[PROBLEM DETAILS]: Omit the images and return the remaining entries unchanged.

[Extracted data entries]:
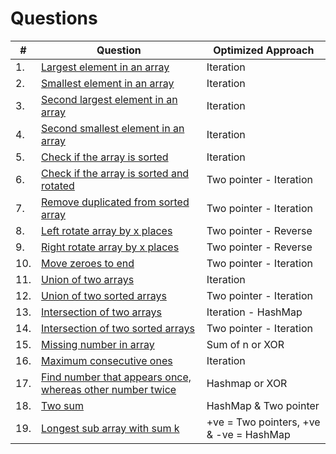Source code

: # Questions

| **#** | **Question**                                                                                                                              | **Optimized Approach**                  |
| ----- | ----------------------------------------------------------------------------------------------------------------------------------------- | --------------------------------------- |
| 1.    | [Largest element in an array](https://github.com/ssm0801/DSA-using-Java/blob/master/Arrays/Question1.java)                                | Iteration                               |
| 2.    | [Smallest element in an array](https://github.com/ssm0801/DSA-using-Java/blob/master/Arrays/Question1.java)                               | Iteration                               |
| 3.    | [Second largest element in an array](https://github.com/ssm0801/DSA-using-Java/blob/master/Arrays/Question2.java)                         | Iteration                               |
| 4.    | [Second smallest element in an array](https://github.com/ssm0801/DSA-using-Java/blob/master/Arrays/Question2.java)                        | Iteration                               |
| 5.    | [Check if the array is sorted](https://github.com/ssm0801/DSA-using-Java/blob/master/Arrays/Question6.java)                               | Iteration                               |
| 6.    | [Check if the array is sorted and rotated](https://github.com/ssm0801/DSA-using-Java/blob/master/Arrays/Question6.java)                   | Two pointer - Iteration                 |
| 7.    | [Remove duplicated from sorted array](https://github.com/ssm0801/DSA-using-Java/blob/master/Arrays/Question3.java)                        | Two pointer - Iteration                 |
| 8.    | [Left rotate array by x places](https://github.com/ssm0801/DSA-using-Java/blob/master/Arrays/Question4.java)                              | Two pointer - Reverse                   |
| 9.    | [Right rotate array by x places](https://github.com/ssm0801/DSA-using-Java/blob/master/Arrays/Question4.java)                             | Two pointer - Reverse                   |
| 10.   | [Move zeroes to end](https://github.com/ssm0801/DSA-using-Java/blob/master/Arrays/Question5.java)                                         | Two pointer - Iteration                 |
| 11.   | [Union of two arrays](https://github.com/ssm0801/DSA-using-Java/blob/master/Arrays/Question7.java)                                        | Iteration                               |
| 12.   | [Union of two sorted arrays](https://github.com/ssm0801/DSA-using-Java/blob/master/Arrays/Question7.java)                                 | Two pointer - Iteration                 |
| 13.   | [Intersection of two arrays](https://github.com/ssm0801/DSA-using-Java/blob/master/Arrays/Question8.java)                                 | Iteration - HashMap                     |
| 14.   | [Intersection of two sorted arrays](https://github.com/ssm0801/DSA-using-Java/blob/master/Arrays/Question8.java)                          | Two pointer - Iteration                 |
| 15.   | [Missing number in array](https://github.com/ssm0801/DSA-using-Java/blob/master/Arrays/Question9.java)                                    | Sum of n or XOR                         |
| 16.   | [Maximum consecutive ones](https://github.com/ssm0801/DSA-using-Java/blob/master/Arrays/Question10.java)                                  | Iteration                               |
| 17.   | [Find number that appears once, whereas other number twice](https://github.com/ssm0801/DSA-using-Java/blob/master/Arrays/Question11.java) | Hashmap or XOR                          |
| 18.   | [Two sum](https://github.com/ssm0801/DSA-using-Java/blob/master/Arrays/Question13.java)                                                   | HashMap & Two pointer                   |
| 19.   | [Longest sub array with sum k](https://github.com/ssm0801/DSA-using-Java/blob/master/Arrays/Question12.java)                              | +ve = Two pointers, +ve & -ve = HashMap |
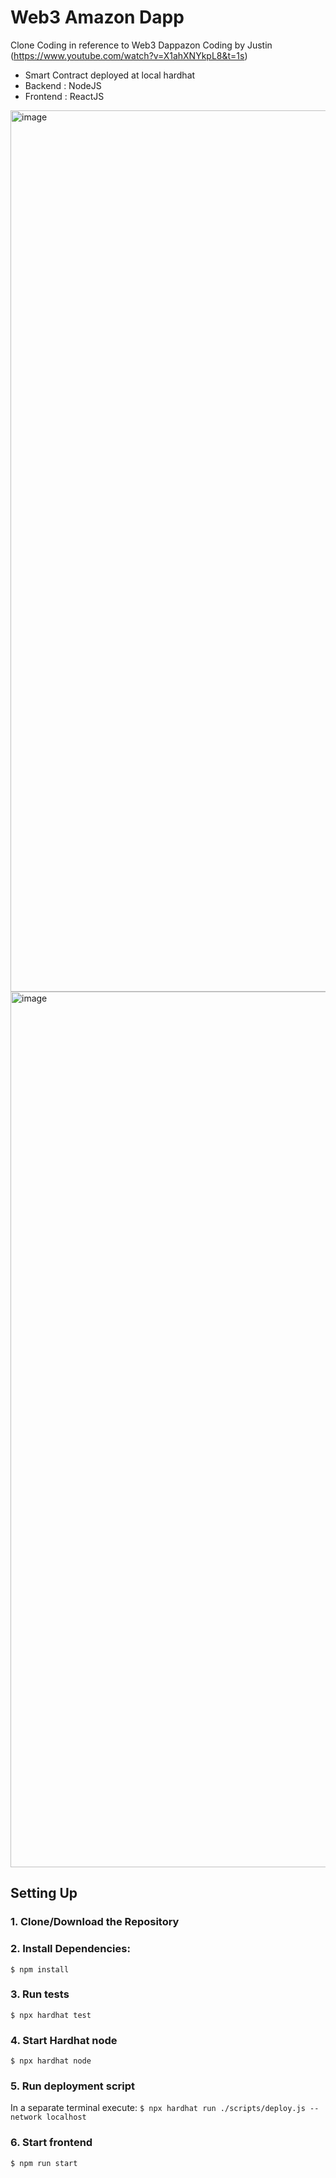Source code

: # Web3 Amazon Dapp
Clone Coding in reference to Web3 Dappazon Coding by Justin </br> (https://www.youtube.com/watch?v=X1ahXNYkpL8&t=1s) </br>
* Smart Contract deployed at local hardhat </br>
* Backend : NodeJS </br>
* Frontend : ReactJS </br>
<img width="1410" alt="image" src="https://github.com/Kyusub-Hwang/Clone_CryptoPaypal/assets/79511478/0f0e8536-8b0c-4f33-a5e5-540252b0726f">
<img width="1401" alt="image" src="https://github.com/Kyusub-Hwang/Clone_CryptoPaypal/assets/79511478/8081960c-e0c6-48e2-8ef4-7909e498ba58">


## Setting Up
### 1. Clone/Download the Repository

### 2. Install Dependencies:
`$ npm install`

### 3. Run tests
`$ npx hardhat test`

### 4. Start Hardhat node
`$ npx hardhat node`

### 5. Run deployment script
In a separate terminal execute:
`$ npx hardhat run ./scripts/deploy.js --network localhost`

### 6. Start frontend
`$ npm run start`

[WRITTEN RESPONSE]:
Source code

: # Questions

| **#** | **Question**                                                                                                                              | **Optimized Approach**                  |
| ----- | ----------------------------------------------------------------------------------------------------------------------------------------- | --------------------------------------- |
| 1.    | [Largest element in an array](https://github.com/ssm0801/DSA-using-Java/blob/master/Arrays/Question1.java)                                | Iteration                               |
| 2.    | [Smallest element in an array](https://github.com/ssm0801/DSA-using-Java/blob/master/Arrays/Question1.java)                               | Iteration                               |
| 3.    | [Second largest element in an array](https://github.com/ssm0801/DSA-using-Java/blob/master/Arrays/Question2.java)                         | Iteration                               |
| 4.    | [Second smallest element in an array](https://github.com/ssm0801/DSA-using-Java/blob/master/Arrays/Question2.java)                        | Iteration                               |
| 5.    | [Check if the array is sorted](https://github.com/ssm0801/DSA-using-Java/blob/master/Arrays/Question6.java)                               | Iteration                               |
| 6.    | [Check if the array is sorted and rotated](https://github.com/ssm0801/DSA-using-Java/blob/master/Arrays/Question6.java)                   | Two pointer - Iteration                 |
| 7.    | [Remove duplicated from sorted array](https://github.com/ssm0801/DSA-using-Java/blob/master/Arrays/Question3.java)                        | Two pointer - Iteration                 |
| 8.    | [Left rotate array by x places](https://github.com/ssm0801/DSA-using-Java/blob/master/Arrays/Question4.java)                              | Two pointer - Reverse                   |
| 9.    | [Right rotate array by x places](https://github.com/ssm0801/DSA-using-Java/blob/master/Arrays/Question4.java)                             | Two pointer - Reverse                   |
| 10.   | [Move zeroes to end](https://github.com/ssm0801/DSA-using-Java/blob/master/Arrays/Question5.java)                                         | Two pointer - Iteration                 |
| 11.   | [Union of two arrays](https://github.com/ssm0801/DSA-using-Java/blob/master/Arrays/Question7.java)                                        | Iteration                               |
| 12.   | [Union of two sorted arrays](https://github.com/ssm0801/DSA-using-Java/blob/master/Arrays/Question7.java)                                 | Two pointer - Iteration                 |
| 13.   | [Intersection of two arrays](https://github.com/ssm0801/DSA-using-Java/blob/master/Arrays/Question8.java)                                 | Iteration - HashMap                     |
| 14.   | [Intersection of two sorted arrays](https://github.com/ssm0801/DSA-using-Java/blob/master/Arrays/Question8.java)                          | Two pointer - Iteration                 |
| 15.   | [Missing number in array](https://github.com/ssm0801/DSA-using-Java/blob/master/Arrays/Question9.java)                                    | Sum of n or XOR                         |
| 16.   | [Maximum consecutive ones](https://github.com/ssm0801/DSA-using-Java/blob/master/Arrays/Question10.java)                                  | Iteration                               |
| 17.   | [Find number that appears once, whereas other number twice](https://github.com/ssm0801/DSA-using-Java/blob/master/Arrays/Question11.java) | Hashmap or XOR                          |
| 18.   | [Two sum](https://github.com/ssm0801/DSA-using-Java/blob/master/Arrays/Question13.java)                                                   | HashMap & Two pointer                   |
| 19.   | [Longest sub array with sum k](https://github.com/ssm0801/DSA-using-Java/blob/master/Arrays/Question12.java)                              | +ve = Two pointers, +ve & -ve = HashMap |
Source code

: # Web3 Amazon Dapp
Clone Coding in reference to Web3 Dappazon Coding by Justin </br> (https://www.youtube.com/watch?v=X1ahXNYkpL8&t=1s) </br>
* Smart Contract deployed at local hardhat </br>
* Backend : NodeJS </br>
* Frontend : ReactJS </br>
<img width="1410" alt="image" src="https://github.com/Kyusub-Hwang/Clone_CryptoPaypal/assets/79511478/0f0e8536-8b0c-4f33-a5e5-540252b0726f">
<img width="1401" alt="image" src="https://github.com/Kyusub-Hwang/Clone_CryptoPaypal/assets/79511478/8081960c-e0c6-48e2-8ef4-7909e498ba58">


## Setting Up
### 1. Clone/Download the Repository

### 2. Install Dependencies:
`$ npm install`

### 3. Run tests
`$ npx hardhat test`

### 4. Start Hardhat node
`$ npx hardhat node`

### 5. Run deployment script
In a separate terminal execute:
`$ npx hardhat run ./scripts/deploy.js --network localhost`

### 6. Start frontend
`$ npm run start`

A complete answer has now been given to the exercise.